Per iniziare, usando una pipetta, individua cinque microlitri di ciascun estratto a due centimetri di distanza sui punti contrassegnati sulla linea inferiore della piastra per cromatografia su strato sottile, o TLC. Lasciare asciugare le macchie sulla piastra TLC e ripetere fino a quando circa cinque milligrammi di ciascun estratto sono caricati sulla piastra. Preparare una soluzione 1:2 di diclorometano e metanolo in un serbatoio di sviluppo TLC.
Mettere la piastra TLC nel serbatoio di sviluppo e svilupparla, fino a quando il solvente raggiunge la linea segnata a due centimetri dalla parte superiore della piastra. Una volta sviluppata, rimuovere la piastra TLC dal serbatoio. Immediatamente, individuare i controlli positivi sui punti sopra la linea del solvente.
Posizionare la piastra in una scatola di piastre TLC sterilizzata con etanolo prima che tutto il solvente evapori. Raschiare il tappetino miceliale delle cinque placche patogene usando una spatola metallica sterile. Quindi, trasferiscilo in una provetta da centrifuga da 50 millilitri.
Dopo aver aggiunto 25 millilitri di brodo di destrosio di patate modificato con agar, aggiungere perle di vetro sterili al tubo e agitare per cinque minuti per rompere il tappetino miceliale. Dopo aver montato lo spruzzatore per cromatografia nella cappa, collegare il tubo. Quindi, collegare il flussometro alla configurazione.

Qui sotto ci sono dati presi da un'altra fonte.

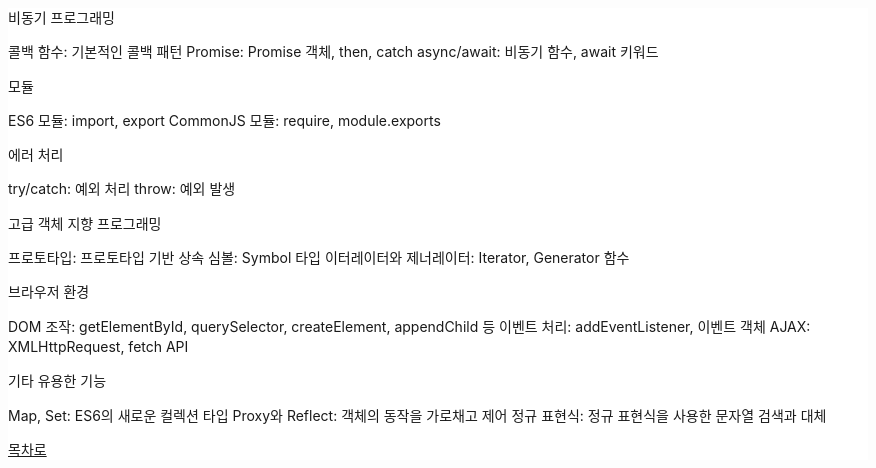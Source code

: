 비동기 프로그래밍

콜백 함수: 기본적인 콜백 패턴
Promise: Promise 객체, then, catch
async/await: 비동기 함수, await 키워드

모듈

ES6 모듈: import, export
CommonJS 모듈: require, module.exports


에러 처리

try/catch: 예외 처리
throw: 예외 발생


고급 객체 지향 프로그래밍

프로토타입: 프로토타입 기반 상속
심볼: Symbol 타입
이터레이터와 제너레이터: Iterator, Generator 함수


브라우저 환경

DOM 조작: getElementById, querySelector, createElement, appendChild 등
이벤트 처리: addEventListener, 이벤트 객체
AJAX: XMLHttpRequest, fetch API


기타 유용한 기능

Map, Set: ES6의 새로운 컬렉션 타입
Proxy와 Reflect: 객체의 동작을 가로채고 제어
정규 표현식: 정규 표현식을 사용한 문자열 검색과 대체

<a href="#목차"> 목차로</a>

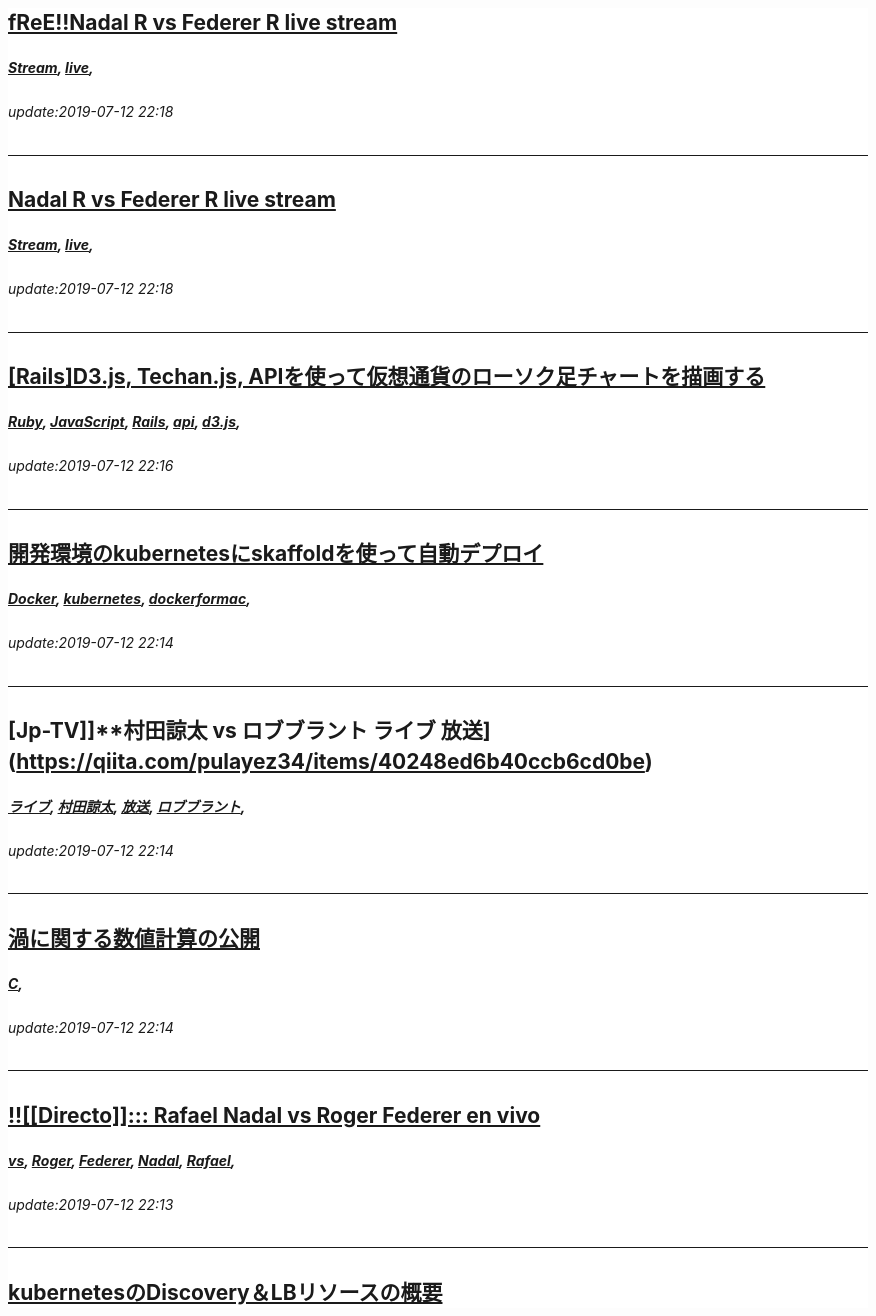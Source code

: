 ## [fReE!!Nadal R vs Federer R live stream](https://qiita.com/wimbledon-live-match/items/7f0a2ac1f707a22fdbd8)
##### [Stream](https://qiita.com/tags/Stream), [live](https://qiita.com/tags/live), 
###### update:2019-07-12 22:18
---
## [Nadal R vs Federer R live stream](https://qiita.com/semi-final-tenis/items/960c899eb0b41c7301f9)
##### [Stream](https://qiita.com/tags/Stream), [live](https://qiita.com/tags/live), 
###### update:2019-07-12 22:18
---
## [[Rails]D3.js, Techan.js, APIを使って仮想通貨のローソク足チャートを描画する](https://qiita.com/akkie/items/07b0ad3e06343c08c263)
##### [Ruby](https://qiita.com/tags/Ruby), [JavaScript](https://qiita.com/tags/JavaScript), [Rails](https://qiita.com/tags/Rails), [api](https://qiita.com/tags/api), [d3.js](https://qiita.com/tags/d3.js), 
###### update:2019-07-12 22:16
---
## [開発環境のkubernetesにskaffoldを使って自動デプロイ](https://qiita.com/k_r_5376/items/a9f5ea563b5510edca40)
##### [Docker](https://qiita.com/tags/Docker), [kubernetes](https://qiita.com/tags/kubernetes), [dockerformac](https://qiita.com/tags/dockerformac), 
###### update:2019-07-12 22:14
---
## [Jp-TV]]**村田諒太 vs ロブブラント ライブ 放送](https://qiita.com/pulayez34/items/40248ed6b40ccb6cd0be)
##### [ライブ](https://qiita.com/tags/ライブ), [村田諒太](https://qiita.com/tags/村田諒太), [放送](https://qiita.com/tags/放送), [ロブブラント](https://qiita.com/tags/ロブブラント), 
###### update:2019-07-12 22:14
---
## [渦に関する数値計算の公開](https://qiita.com/hiraku07/items/7d2df81a1d0826c77802)
##### [C](https://qiita.com/tags/C), 
###### update:2019-07-12 22:14
---
## [!![[Directo]]::: Rafael Nadal vs Roger Federer en vivo](https://qiita.com/mahepu/items/e2911a013884971e8046)
##### [vs](https://qiita.com/tags/vs), [Roger](https://qiita.com/tags/Roger), [Federer](https://qiita.com/tags/Federer), [Nadal](https://qiita.com/tags/Nadal), [Rafael](https://qiita.com/tags/Rafael), 
###### update:2019-07-12 22:13
---
## [kubernetesのDiscovery＆LBリソースの概要](https://qiita.com/k_r_5376/items/d2d4f76e830912adfeeb)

Trasferire la sospensione miceliale nello spruzzatore per cromatografia utilizzando una siringa sterile con la punta dell'ago per garantire che grossi pezzi di micelio non ostruiscano lo spruzzatore. Posizionare le piastre TLC sviluppate in precedenza su salviette di carta sterili nella cappa a flusso laminare per ridurre il contatto delle mani con la piastra, durante l'applicazione della sospensione del terreno. Collegare il campione di agente patogeno allo spruzzatore assemblato e applicare tre strati di sospensione sulla piastra TLC, lasciando che la piastra si asciughi completamente tra un'applicazione e l'altra.
Successivamente, prepara la configurazione di incubazione aggiungendo 50 millilitri di acqua sterile in una scatola di plastica sterilizzata. Posiziona quattro piastre di Petri su cui appoggiare la piastra TLC. Inoltre, posiziona fogli di cellulosa piegati sterilizzati o carta da filtro su ciascun lato della scatola per trattenere l'umidità.
Posizionare la piastra di analisi completata su quattro piastre di Petri vuote nella scatola. Incubare il test per tre giorni o una settimana o fino a quando uno strato uniforme di miceli cresce sulla piastra, ad eccezione dei controlli positivi e della zona di inibizione. Quindi, usando un cucchiaio di metallo, raschiare la silice dalle zone di inibizione e metterla in provette da microcentrifuga.
Aggiungere 500 microlitri di metanolo a ciascun tubo e vortice per estrarre i metaboliti dalla silice. Centrifugare le provette per pellettare la silice e trasferire il surnatante in fiale per cromatografia liquida per l'analisi. L'imaging sotto luce ultravioletta ha mostrato la separazione dei metaboliti sulla piastra TLC.
Dopo l'incubazione, l'agente patogeno sembrava crescere uniformemente su tutta la piastra, tranne che sui controlli positivi e sulle zone di inibizione.